Wie schon im Jahr 2006, als der Streit zwischen dem russischen Gaslieferant Gazprom und der Ukraine über die Höhe des Gaspreises zu Engpässen bei der Gaslieferung nach Europa führte, ist auch dieses Mal mit Lieferverzögerungen zu rechnen. Diese könnten die sowieso schon schwache konjunkturelle Erholung in der Eurozone und somit die Aktienmärkte belasten.

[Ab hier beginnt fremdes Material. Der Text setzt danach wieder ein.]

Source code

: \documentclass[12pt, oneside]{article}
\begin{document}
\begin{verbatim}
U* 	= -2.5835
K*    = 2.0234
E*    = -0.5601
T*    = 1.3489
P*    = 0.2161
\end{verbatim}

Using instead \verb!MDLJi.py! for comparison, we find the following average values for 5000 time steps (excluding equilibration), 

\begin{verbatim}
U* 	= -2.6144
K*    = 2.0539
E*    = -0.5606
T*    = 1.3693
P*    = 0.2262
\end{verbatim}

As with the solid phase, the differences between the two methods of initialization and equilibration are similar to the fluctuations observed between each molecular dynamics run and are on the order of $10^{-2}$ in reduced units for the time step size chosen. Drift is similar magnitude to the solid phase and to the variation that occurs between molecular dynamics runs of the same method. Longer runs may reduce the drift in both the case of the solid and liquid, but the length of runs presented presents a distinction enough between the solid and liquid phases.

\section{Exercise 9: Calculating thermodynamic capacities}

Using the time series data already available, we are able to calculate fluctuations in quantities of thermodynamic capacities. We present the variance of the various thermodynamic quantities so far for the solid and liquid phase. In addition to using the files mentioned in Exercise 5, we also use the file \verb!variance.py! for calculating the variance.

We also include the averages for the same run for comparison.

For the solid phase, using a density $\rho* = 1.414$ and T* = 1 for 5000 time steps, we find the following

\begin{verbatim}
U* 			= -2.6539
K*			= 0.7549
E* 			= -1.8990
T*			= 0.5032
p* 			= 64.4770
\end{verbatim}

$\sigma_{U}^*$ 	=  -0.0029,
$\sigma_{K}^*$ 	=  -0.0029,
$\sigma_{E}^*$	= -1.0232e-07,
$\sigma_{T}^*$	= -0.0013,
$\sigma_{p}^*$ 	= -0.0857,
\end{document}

Es ist damit zu rechnen, dass Anleger sich in die Sicherheit von Anleihen mit bester Qualität flüchten werden. An Stärksten würde der US-Treasury Markt und der US-Dollar profitieren. Während auch Bundesanleihen von dieser Flucht profitieren könnten, würden die Risikoaufschläge von Anlagen mit geringerer Bonität kräftig steigen. Dazu gehören neben Anleihen aus den Schwellenländern und aus Südeuropa auch Anleihen von Banken und Corporate Bonds mit geringer Bonität."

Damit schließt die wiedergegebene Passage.